** Opening Records for the exercise block **

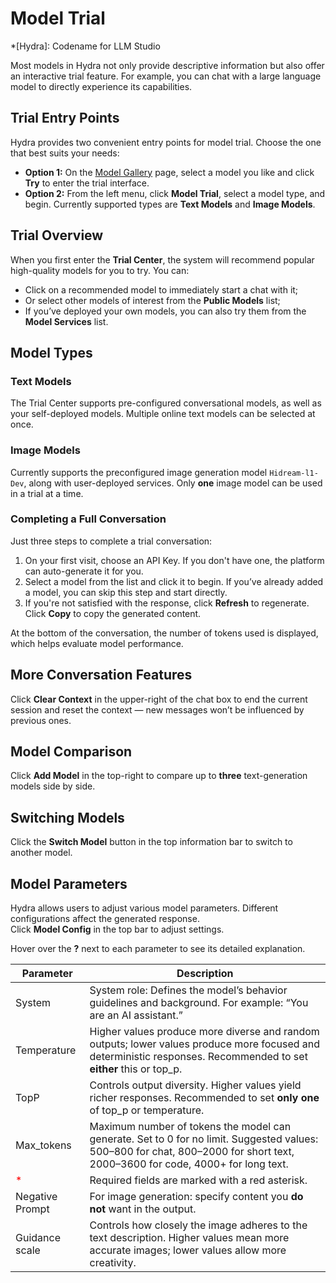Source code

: # Model Trial

*[Hydra]: Codename for LLM Studio

Most models in Hydra not only provide descriptive information but also offer an interactive trial feature. For example, you can chat with a large language model to directly experience its capabilities.

## Trial Entry Points

Hydra provides two convenient entry points for model trial. Choose the one that best suits your needs:

- **Option 1:** On the [Model Gallery](./index.md) page, select a model you like and click **Try** to enter the trial interface.
- **Option 2:** From the left menu, click **Model Trial**, select a model type, and begin. Currently supported types are **Text Models** and **Image Models**.

## Trial Overview

When you first enter the **Trial Center**, the system will recommend popular high-quality models for you to try. You can:

- Click on a recommended model to immediately start a chat with it;
- Or select other models of interest from the **Public Models** list;
- If you’ve deployed your own models, you can also try them from the **Model Services** list.

## Model Types

### Text Models

The Trial Center supports pre-configured conversational models, as well as your self-deployed models. Multiple online text models can be selected at once.

### Image Models

Currently supports the preconfigured image generation model `Hidream-l1-Dev`, along with user-deployed services. Only **one** image model can be used in a trial at a time.

### Completing a Full Conversation

Just three steps to complete a trial conversation:

1. On your first visit, choose an API Key. If you don't have one, the platform can auto-generate it for you.
2. Select a model from the list and click it to begin. If you’ve already added a model, you can skip this step and start directly.
3. If you're not satisfied with the response, click **Refresh** to regenerate. Click **Copy** to copy the generated content.

At the bottom of the conversation, the number of tokens used is displayed, which helps evaluate model performance.

## More Conversation Features

Click **Clear Context** in the upper-right of the chat box to end the current session and reset the context — new messages won’t be influenced by previous ones.

## Model Comparison

Click **Add Model** in the top-right to compare up to **three** text-generation models side by side.

## Switching Models

Click the **Switch Model** button in the top information bar to switch to another model.


## Model Parameters

Hydra allows users to adjust various model parameters. Different configurations affect the generated response.  
Click **Model Config** in the top bar to adjust settings.

Hover over the **?** next to each parameter to see its detailed explanation.

| Parameter      | Description |
| -------------- | ----------- |
| System         | System role: Defines the model’s behavior guidelines and background. For example: “You are an AI assistant.” |
| Temperature    | Higher values produce more diverse and random outputs; lower values produce more focused and deterministic responses. Recommended to set **either** this or top_p. |
| TopP           | Controls output diversity. Higher values yield richer responses. Recommended to set **only one** of top_p or temperature. |
| Max_tokens     | Maximum number of tokens the model can generate. Set to 0 for no limit. Suggested values: 500–800 for chat, 800–2000 for short text, 2000–3600 for code, 4000+ for long text. |
| <span style=";color:red">* | Required fields are marked with a red asterisk. |
| Negative Prompt | For image generation: specify content you **do not** want in the output. |
| Guidance scale | Controls how closely the image adheres to the text description. Higher values mean more accurate images; lower values allow more creativity. |
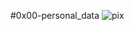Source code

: #0x00-personal_data
![pix](https://previews.123rf.com/images/monsitj/monsitj1807/monsitj180700040/104851615-magnifying-glass-on-closed-padlock-with-digital-data-background-represent-gdpr-the-general-data.jpg)
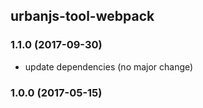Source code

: ## urbanjs-tool-webpack

### 1.1.0 (2017-09-30)
- update dependencies (no major change)

### 1.0.0 (2017-05-15)
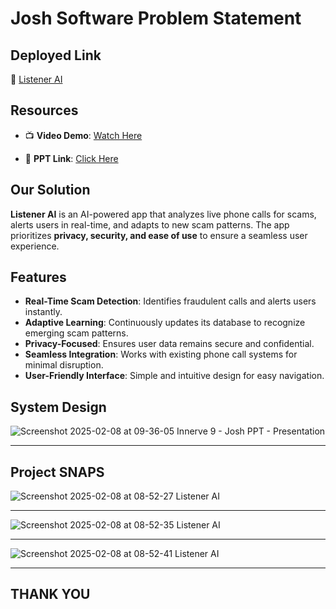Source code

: # Josh Software Problem Statement  

## Deployed Link  

🔗 [Listener AI](https://josh-listener-ai.vercel.app/)  

## Resources  

- 📺 **Video Demo**: [Watch Here](https://www.canva.com/design/DAGebmduJYk/8OaaqUw0AYyGep7pjlUvKw/watch?utm_content=DAGebmduJYk&utm_campaign=designshare&utm_medium=link2&utm_source=uniquelinks&utlId=hac58e55a73)  

- 📄 **PPT Link**: [Click Here](https://www.canva.com/design/DAGebiRstu0/L_yPZNRrcXp7EbgOMy9kZg/view?utm_content=DAGebiRstu0&utm_campaign=designshare&utm_medium=link2&utm_source=uniquelinks&utlId=h071b0b2163) 


## Our Solution 

**Listener AI** is an AI-powered app that analyzes live phone calls for scams, alerts users in real-time, and adapts to new scam patterns. The app prioritizes **privacy, security, and ease of use** to ensure a seamless user experience.  
  

## Features  

- **Real-Time Scam Detection**: Identifies fraudulent calls and alerts users instantly.  
- **Adaptive Learning**: Continuously updates its database to recognize emerging scam patterns.  
- **Privacy-Focused**: Ensures user data remains secure and confidential.  
- **Seamless Integration**: Works with existing phone call systems for minimal disruption.  
- **User-Friendly Interface**: Simple and intuitive design for easy navigation.  


## System Design
![Screenshot 2025-02-08 at 09-36-05 Innerve 9 - Josh PPT - Presentation](https://github.com/user-attachments/assets/44cf805e-eb16-483d-ab79-5e7e8e8405f7)
<hr>

## Project SNAPS
![Screenshot 2025-02-08 at 08-52-27 Listener AI](https://github.com/user-attachments/assets/be81ee08-179a-4f65-b6ae-f60c55c39f33)

<hr>

![Screenshot 2025-02-08 at 08-52-35 Listener AI](https://github.com/user-attachments/assets/123f55e7-61c6-4e3e-9b26-bbe3c1218234)

<hr>

![Screenshot 2025-02-08 at 08-52-41 Listener AI](https://github.com/user-attachments/assets/a4696d54-245e-47bc-a6f0-fc7e055921ad)

<hr>

## THANK YOU
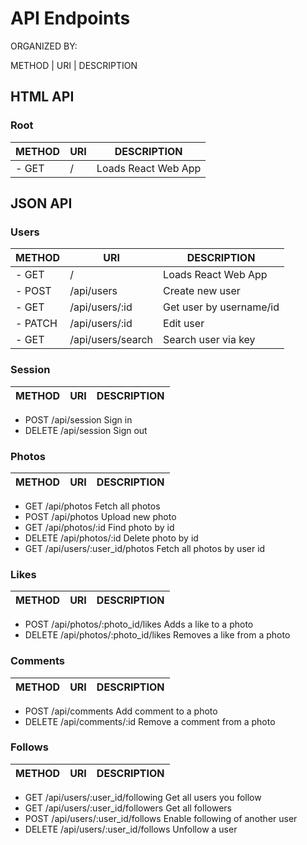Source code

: # API Endpoints

ORGANIZED BY:

METHOD | URI | DESCRIPTION

## HTML API

### Root
METHOD | URI | DESCRIPTION
-------|-----|------------
  - GET |	/	|Loads React Web App

## JSON API

### Users
METHOD | URI | DESCRIPTION
-------|-----|------------
  - GET|	/	|Loads React Web App
  - POST	|/api/users|	Create new user
  - GET	|/api/users/:id	|Get user by username/id
  - PATCH	|/api/users/:id	|Edit user
  - GET	|/api/users/search	|Search user via key

### Session
METHOD | URI | DESCRIPTION
-------|-----|------------
  - POST	/api/session	Sign in
  - DELETE	/api/session	Sign out

### Photos
METHOD | URI | DESCRIPTION
-------|-----|------------
  - GET	/api/photos	Fetch all photos
  - POST	/api/photos	Upload new photo
  - GET	/api/photos/:id	Find photo by id
  - DELETE	/api/photos/:id	Delete photo by id
  - GET	/api/users/:user_id/photos	Fetch all photos by user id

### Likes
METHOD | URI | DESCRIPTION
-------|-----|------------
  - POST	/api/photos/:photo_id/likes	Adds a like to a photo
  - DELETE	/api/photos/:photo_id/likes	Removes a like from a photo

### Comments
METHOD | URI | DESCRIPTION
-------|-----|------------
  - POST	/api/comments	Add comment to a photo
  - DELETE	/api/comments/:id	Remove a comment from a photo

### Follows
METHOD | URI | DESCRIPTION
-------|-----|------------
  - GET	/api/users/:user_id/following	Get all users you follow
  - GET	/api/users/:user_id/followers	Get all followers
  - POST	/api/users/:user_id/follows	Enable following of another user
  - DELETE	/api/users/:user_id/follows Unfollow a user
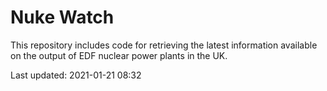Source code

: # Nuke Watch

This repository includes code for retrieving the latest information available on the output of EDF nuclear power plants in the UK.

Last updated: 2021-01-21 08:32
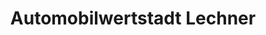 ---
title: "Automobilwertstadt Lechner"
url: /sankt-johann-in-der-haide/automobilwertstadt-lechner/
shop: Autohaus
---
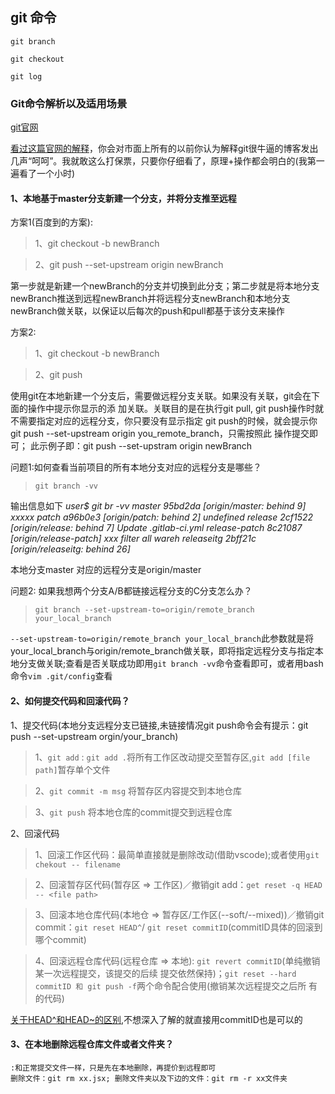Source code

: ## git 命令

`git branch`

`git checkout`

`git log`


### Git命令解析以及适用场景
[git官网](https://git-scm.com/docs)

[看过这篇官网的解释](https://git-scm.com/book/zh/v2/Git-%E5%B7%A5%E5%85%B7-%E9%87%8D%E7%BD%AE%E6%8F%AD%E5%AF%86#r_git_reset)，你会对市面上所有的以前你认为解释git很牛逼的博客发出几声“呵呵”。我就敢这么打保票，只要你仔细看了，原理+操作都会明白的(我第一遍看了一个小时)









#### 1、本地基于master分支新建一个分支，并将分支推至远程

方案1(百度到的方案):
> 1、git checkout -b newBranch 

> 2、git push --set-upstream origin newBranch

第一步就是新建一个newBranch的分支并切换到此分支；第二步就是将本地分支newBranch推送到远程newBranch并将远程分支newBranch和本地分支newBranch做关联，以保证以后每次的push和pull都基于该分支来操作

方案2:
> 1、git checkout -b newBranch 

> 2、git push 


使用git在本地新建一个分支后，需要做远程分支关联。如果没有关联，git会在下面的操作中提示你显示的添
加关联。关联目的是在执行git pull, git push操作时就不需要指定对应的远程分支，你只要没有显示指定
git push的时候，就会提示你git push --set-upstream origin you_remote_branch，只需按照此
操作提交即可；
此示例子即：git push --set-upstram origin newBranch

问题1:如何查看当前项目的所有本地分支对应的远程分支是哪些？

> `git branch -vv`

输出信息如下
<i>
user$ git br -vv
  master        95bd2da [origin/master: behind 9] xxxxx
  patch         a96b0e3 [origin/patch: behind 2] undefined
  release       2cf1522 [origin/release: behind 7] Update .gitlab-ci.yml
  release-patch 8c21087 [origin/release-patch] xxx filter all wareh
  releaseitg    2bff21c [origin/releaseitg: behind 26]</i>

本地分支master 对应的远程分支是origin/master

问题2: 如果我想两个分支A/B都链接远程分支的C分支怎么办？

> `git branch --set-upstream-to=origin/remote_branch your_local_branch`

`--set-upstream-to=origin/remote_branch your_local_branch`此参数就是将
your_local_branch与origin/remote_branch做关联，即将指定远程分支与指定本地分支做关联;查看是否关联成功即用`git branch -vv`命令查看即可，或者用bash命令`vim .git/config`查看

#### 2、如何提交代码和回滚代码？

1、提交代码(本地分支远程分支已链接,未链接情况git push命令会有提示：git push --set-upstream orgin/your_branch)

> 1、`git add` : `git add .`将所有工作区改动提交至暂存区,`git add [file path]`暂存单个文件

> 2、`git commit -m msg` 将暂存区内容提交到本地仓库

> 3、`git push` 将本地仓库的commit提交到远程仓库

2、回滚代码

> 1、回滚工作区代码：最简单直接就是删除改动(借助vscode);或者使用`git chekout -- filename`

> 2、回滚暂存区代码(暂存区 => 工作区)／撤销git add：`get reset -q HEAD -- <file path>`

> 3、回滚本地仓库代码(本地仓 => 暂存区/工作区(--soft/--mixed))／撤销git commit：`git reset HEAD^`/ `git reset commitID`(commitID具体的回滚到哪个commit)

> 4、回滚远程仓库代码(远程仓库 => 本地): `git revert commitID`(单纯撤销某一次远程提交，该提交的后续
> 提交依然保持)；`git reset --hard commitID 和 git push -f`两个命令配合使用(撤销某次远程提交之后所
> 有的代码)

[关于HEAD^和HEAD~的区别](https://blog.csdn.net/albertsh/article/details/106448035),不想深入了解的就直接用commitID也是可以的

#### 3、在本地删除远程仓库文件或者文件夹？
	:和正常提交文件一样，只是先在本地删除，再提价到远程即可
	删除文件：git rm xx.jsx; 删除文件夹以及下边的文件：git rm -r xx文件夹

** Closing Records for the exercise block **

Exercise details: Based on the material above, how many lines contain the string "github"? State the number alone.

Problem solution: 4